--- TASK STATEMENT ---
Repeat exactly, and only, the lines of the entries below from the one with "1. **config/config.yaml** - Change" through the one with "### For Adding", both ends included.

--- GIVEN DATA ---
^^^^^^^^

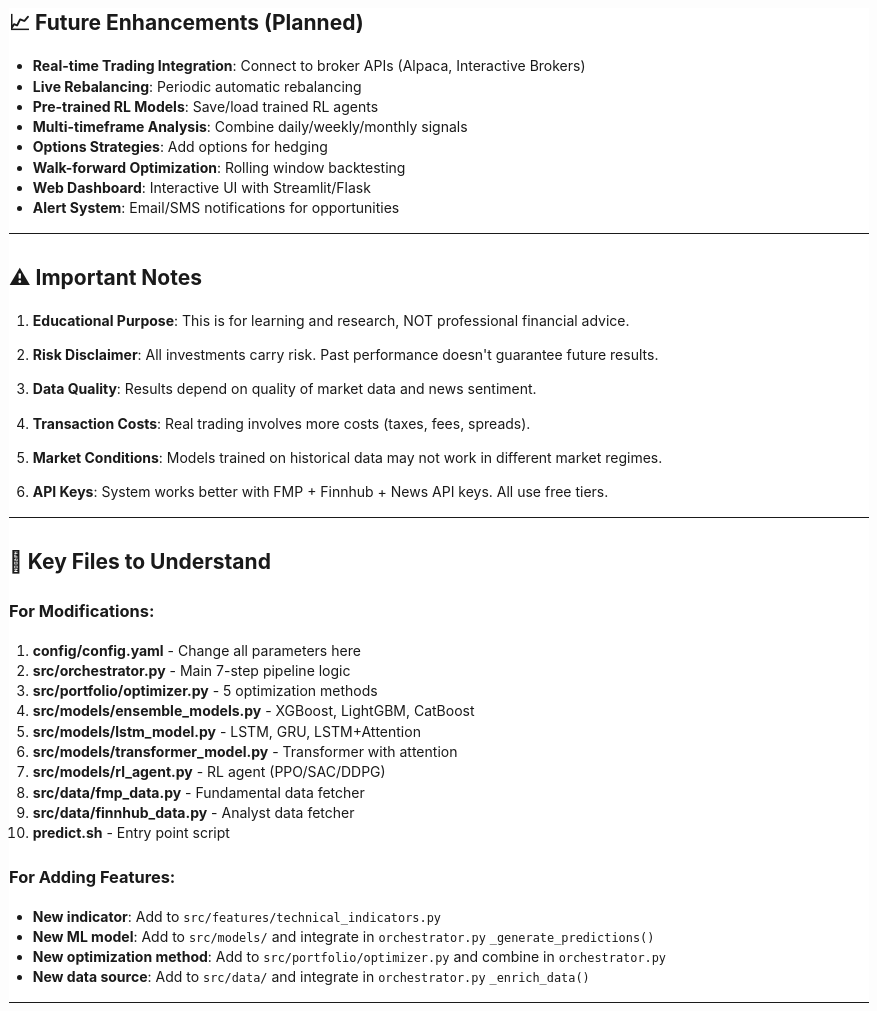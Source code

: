 ## 📈 Future Enhancements (Planned)

- **Real-time Trading Integration**: Connect to broker APIs (Alpaca, Interactive Brokers)
- **Live Rebalancing**: Periodic automatic rebalancing
- **Pre-trained RL Models**: Save/load trained RL agents
- **Multi-timeframe Analysis**: Combine daily/weekly/monthly signals
- **Options Strategies**: Add options for hedging
- **Walk-forward Optimization**: Rolling window backtesting
- **Web Dashboard**: Interactive UI with Streamlit/Flask
- **Alert System**: Email/SMS notifications for opportunities

---

## ⚠️ Important Notes

1. **Educational Purpose**: This is for learning and research, NOT professional financial advice.

2. **Risk Disclaimer**: All investments carry risk. Past performance doesn't guarantee future results.

3. **Data Quality**: Results depend on quality of market data and news sentiment.

4. **Transaction Costs**: Real trading involves more costs (taxes, fees, spreads).

5. **Market Conditions**: Models trained on historical data may not work in different market regimes.

6. **API Keys**: System works better with FMP + Finnhub + News API keys. All use free tiers.

---

## 🔑 Key Files to Understand

### For Modifications:

1. **config/config.yaml** - Change all parameters here
2. **src/orchestrator.py** - Main 7-step pipeline logic
3. **src/portfolio/optimizer.py** - 5 optimization methods
4. **src/models/ensemble_models.py** - XGBoost, LightGBM, CatBoost
5. **src/models/lstm_model.py** - LSTM, GRU, LSTM+Attention
6. **src/models/transformer_model.py** - Transformer with attention
7. **src/models/rl_agent.py** - RL agent (PPO/SAC/DDPG)
8. **src/data/fmp_data.py** - Fundamental data fetcher
9. **src/data/finnhub_data.py** - Analyst data fetcher
10. **predict.sh** - Entry point script

### For Adding Features:

- **New indicator**: Add to `src/features/technical_indicators.py`
- **New ML model**: Add to `src/models/` and integrate in `orchestrator.py` `_generate_predictions()`
- **New optimization method**: Add to `src/portfolio/optimizer.py` and combine in `orchestrator.py`
- **New data source**: Add to `src/data/` and integrate in `orchestrator.py` `_enrich_data()`

---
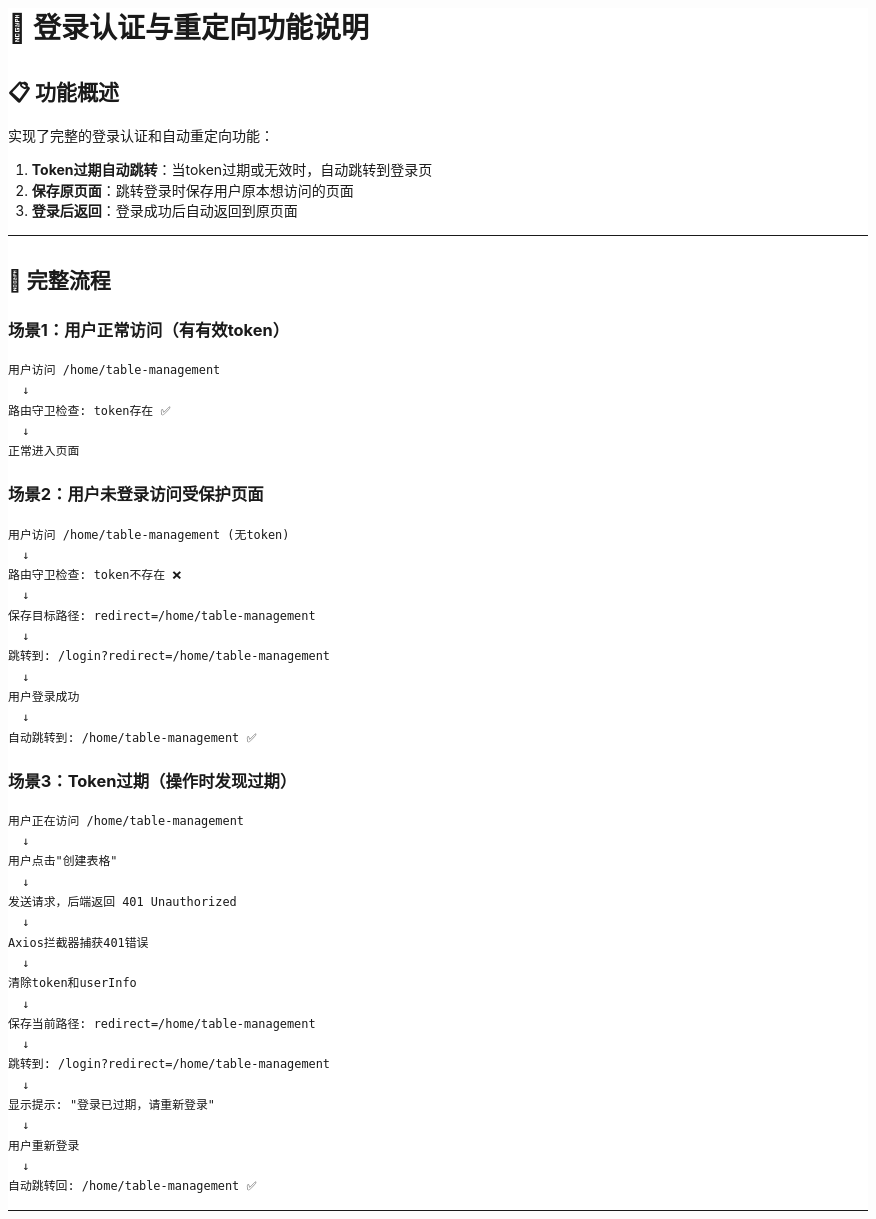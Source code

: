 # 🔐 登录认证与重定向功能说明

## 📋 功能概述

实现了完整的登录认证和自动重定向功能：
1. **Token过期自动跳转**：当token过期或无效时，自动跳转到登录页
2. **保存原页面**：跳转登录时保存用户原本想访问的页面
3. **登录后返回**：登录成功后自动返回到原页面

---

## 🔄 完整流程

### 场景1：用户正常访问（有有效token）
```
用户访问 /home/table-management
  ↓
路由守卫检查: token存在 ✅
  ↓
正常进入页面
```

### 场景2：用户未登录访问受保护页面
```
用户访问 /home/table-management (无token)
  ↓
路由守卫检查: token不存在 ❌
  ↓
保存目标路径: redirect=/home/table-management
  ↓
跳转到: /login?redirect=/home/table-management
  ↓
用户登录成功
  ↓
自动跳转到: /home/table-management ✅
```

### 场景3：Token过期（操作时发现过期）
```
用户正在访问 /home/table-management
  ↓
用户点击"创建表格"
  ↓
发送请求，后端返回 401 Unauthorized
  ↓
Axios拦截器捕获401错误
  ↓
清除token和userInfo
  ↓
保存当前路径: redirect=/home/table-management
  ↓
跳转到: /login?redirect=/home/table-management
  ↓
显示提示: "登录已过期，请重新登录"
  ↓
用户重新登录
  ↓
自动跳转回: /home/table-management ✅
```

---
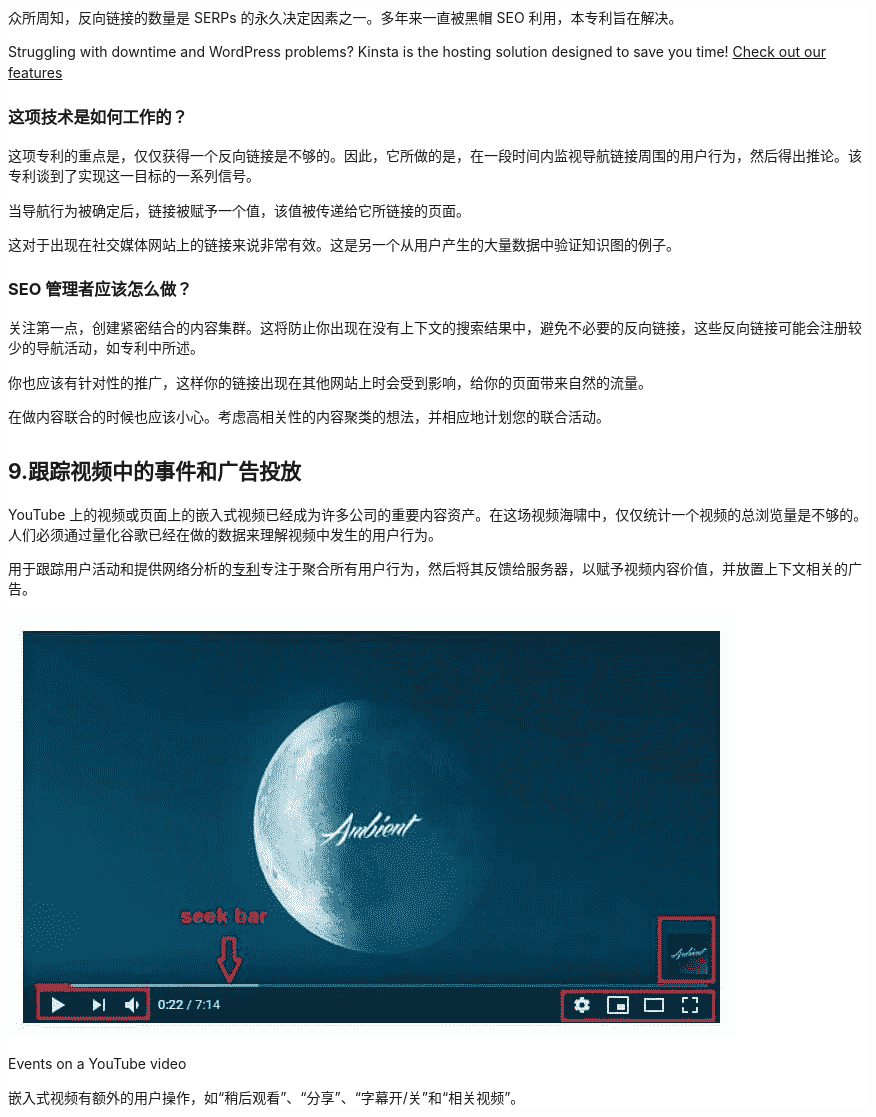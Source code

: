 众所周知，反向链接的数量是 SERPs 的永久决定因素之一。多年来一直被黑帽 SEO 利用，本专利旨在解决。

Struggling with downtime and WordPress problems? Kinsta is the hosting solution designed to save you time! [Check out our features](https://kinsta.com/features/)

### 这项技术是如何工作的？

这项专利的重点是，仅仅获得一个反向链接是不够的。因此，它所做的是，在一段时间内监视导航链接周围的用户行为，然后得出推论。该专利谈到了实现这一目标的一系列信号。

当导航行为被确定后，链接被赋予一个值，该值被传递给它所链接的页面。

这对于出现在社交媒体网站上的链接来说非常有效。这是另一个从用户产生的大量数据中验证知识图的例子。

### SEO 管理者应该怎么做？

关注第一点，创建紧密结合的内容集群。这将防止你出现在没有上下文的搜索结果中，避免不必要的反向链接，这些反向链接可能会注册较少的导航活动，如专利中所述。

你也应该有针对性的推广，这样你的链接出现在其他网站上时会受到影响，给你的页面带来自然的流量。

在做内容联合的时候也应该小心。考虑高相关性的内容聚类的想法，并相应地计划您的联合活动。

## 9.跟踪视频中的事件和广告投放

YouTube 上的视频或页面上的嵌入式视频已经成为许多公司的重要内容资产。在这场视频海啸中，仅仅统计一个视频的总浏览量是不够的。人们必须通过量化谷歌已经在做的数据来理解视频中发生的用户行为。

用于跟踪用户活动和提供网络分析的[专利](https://patents.justia.com/patent/20180288461)专注于聚合所有用户行为，然后将其反馈给服务器，以赋予视频内容价值，并放置上下文相关的广告。

![Events on a YouTube video](img/44c3eccc99374695c6f2291ce78cf8cf.png)

Events on a YouTube video



嵌入式视频有额外的用户操作，如“稍后观看”、“分享”、“字幕开/关”和“相关视频”。
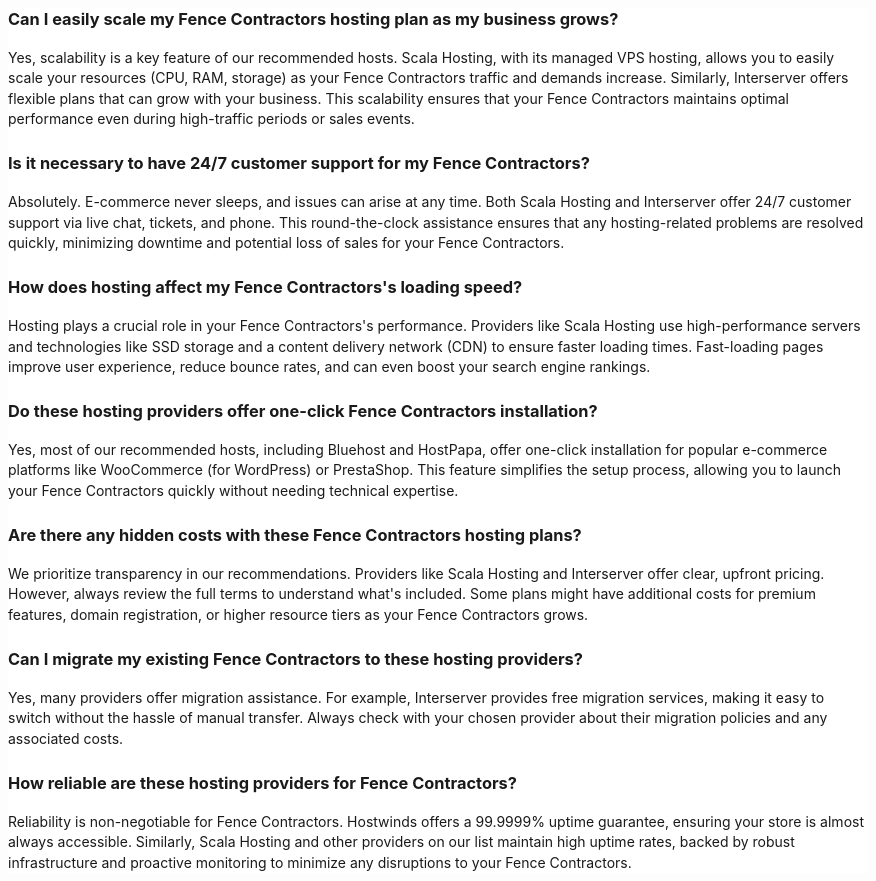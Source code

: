 ### Can I easily scale my Fence Contractors hosting plan as my business grows? 
Yes, scalability is a key feature of our recommended hosts. Scala Hosting, with its managed VPS hosting, allows you to easily scale your resources (CPU, RAM, storage) as your Fence Contractors traffic and demands increase. Similarly, Interserver offers flexible plans that can grow with your business. This scalability ensures that your Fence Contractors maintains optimal performance even during high-traffic periods or sales events.

### Is it necessary to have 24/7 customer support for my Fence Contractors? 
Absolutely. E-commerce never sleeps, and issues can arise at any time. Both Scala Hosting and Interserver offer 24/7 customer support via live chat, tickets, and phone. This round-the-clock assistance ensures that any hosting-related problems are resolved quickly, minimizing downtime and potential loss of sales for your Fence Contractors.

### How does hosting affect my Fence Contractors's loading speed? 
Hosting plays a crucial role in your Fence Contractors's performance. Providers like Scala Hosting use high-performance servers and technologies like SSD storage and a content delivery network (CDN) to ensure faster loading times. Fast-loading pages improve user experience, reduce bounce rates, and can even boost your search engine rankings.

### Do these hosting providers offer one-click Fence Contractors installation? 
Yes, most of our recommended hosts, including Bluehost and HostPapa, offer one-click installation for popular e-commerce platforms like WooCommerce (for WordPress) or PrestaShop. This feature simplifies the setup process, allowing you to launch your Fence Contractors quickly without needing technical expertise.

### Are there any hidden costs with these Fence Contractors hosting plans? 
We prioritize transparency in our recommendations. Providers like Scala Hosting and Interserver offer clear, upfront pricing. However, always review the full terms to understand what's included. Some plans might have additional costs for premium features, domain registration, or higher resource tiers as your Fence Contractors grows.

### Can I migrate my existing Fence Contractors to these hosting providers? 
Yes, many providers offer migration assistance. For example, Interserver provides free migration services, making it easy to switch without the hassle of manual transfer. Always check with your chosen provider about their migration policies and any associated costs.

### How reliable are these hosting providers for Fence Contractors? 
Reliability is non-negotiable for Fence Contractors. Hostwinds offers a 99.9999% uptime guarantee, ensuring your store is almost always accessible. Similarly, Scala Hosting and other providers on our list maintain high uptime rates, backed by robust infrastructure and proactive monitoring to minimize any disruptions to your Fence Contractors.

^^^^^^^^

--- SOLUTION ---
1. **config/config.yaml** - Change all parameters here
2. **src/orchestrator.py** - Main 7-step pipeline logic
3. **src/portfolio/optimizer.py** - 5 optimization methods
4. **src/models/ensemble_models.py** - XGBoost, LightGBM, CatBoost
5. **src/models/lstm_model.py** - LSTM, GRU, LSTM+Attention
6. **src/models/transformer_model.py** - Transformer with attention
7. **src/models/rl_agent.py** - RL agent (PPO/SAC/DDPG)
8. **src/data/fmp_data.py** - Fundamental data fetcher
9. **src/data/finnhub_data.py** - Analyst data fetcher
10. **predict.sh** - Entry point script

### For Adding Features:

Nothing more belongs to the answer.